Banks killed road sector: official

Road Secretary Vijay Chhibber recently told that “banks have killed the road sector”. According to him, banks caused a bubble, failed to do due diligence and lent more than what was warranted to developers, and this has led to the high Non-Performing Assets (NPA) arising out of the road sector.

His allegations on banks:

  • There was a bubble because the banks gave developers money even before the land was made available.
  • They allowed funding to happen to these projects which were not yet ready for construction.
  • They agreed to costs and TPCs [total project cost] much higher than what NHAI had assessed.
  • Ultimately, developers received loans for amounts far higher than the government’s project cost estimates.

He also calls it a scam. Why?

Banks have not done proper diligence before releasing so much money. Here, developers do not have any problem. They have taken their money out of the projects, but the banks are the ones in trouble. And, taxpayers are asked to re-capitalise the banks. Thus, he calls it a scam.

NPAs:

In August 2015, Union Finance Minister Arun Jaitley said the road sector was responsible for the second highest amount of NPAs, after the steel sector.

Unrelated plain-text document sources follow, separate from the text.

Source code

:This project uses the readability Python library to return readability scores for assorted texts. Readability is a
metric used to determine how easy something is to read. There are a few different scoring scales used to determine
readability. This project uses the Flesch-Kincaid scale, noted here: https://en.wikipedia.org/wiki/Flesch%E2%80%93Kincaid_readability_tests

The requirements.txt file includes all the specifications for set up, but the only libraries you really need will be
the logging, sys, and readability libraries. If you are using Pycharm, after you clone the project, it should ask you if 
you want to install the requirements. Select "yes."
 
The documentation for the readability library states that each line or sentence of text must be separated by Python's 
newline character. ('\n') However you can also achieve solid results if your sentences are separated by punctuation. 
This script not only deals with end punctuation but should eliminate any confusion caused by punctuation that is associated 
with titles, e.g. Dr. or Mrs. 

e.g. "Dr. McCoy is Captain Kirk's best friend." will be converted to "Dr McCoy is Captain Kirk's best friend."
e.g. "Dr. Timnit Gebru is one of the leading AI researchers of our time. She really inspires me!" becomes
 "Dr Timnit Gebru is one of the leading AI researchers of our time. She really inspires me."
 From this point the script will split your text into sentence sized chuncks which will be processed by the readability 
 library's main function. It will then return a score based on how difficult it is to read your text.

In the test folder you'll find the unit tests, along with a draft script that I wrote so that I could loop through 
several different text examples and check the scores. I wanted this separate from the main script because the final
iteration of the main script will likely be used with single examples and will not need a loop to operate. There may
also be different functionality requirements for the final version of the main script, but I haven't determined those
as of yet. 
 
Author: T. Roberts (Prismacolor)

A recent Crisil report said “almost half of the road projects, being constructed under the build, operate, transfer with a sanctioned debt of Rs. 45,900 crore, are at high risk of not being completed.

Other allegations:

  • The developers are entitled to a higher TPC due to delays, but they usually take advantage of it. Even if there is a delay, at best, there will be a 10% increase or a 20% increase in overall cost. But, in a portfolio of 70 projects, most of the projects see more than 70% increase.
  • NHAI is a professional road construction company. It had assessed a project at Rs. 1,000 crore, but the developers said the total cost was Rs. 2,000 crore.

Sources: The Hindu.

 

Paper 2 Topic: Issues relating to development and management of Social Sector/Services relating to Health, Education, Human Resources.

Dengue alert could have helped save lives: experts

Public health experts feel that effective risk communication strategy by public health authorities to warn and alert people in advance of impending outbreak of diseases and protective measures to be taken could have prevented avoidable deaths such as those caused by dengue in different parts of the country.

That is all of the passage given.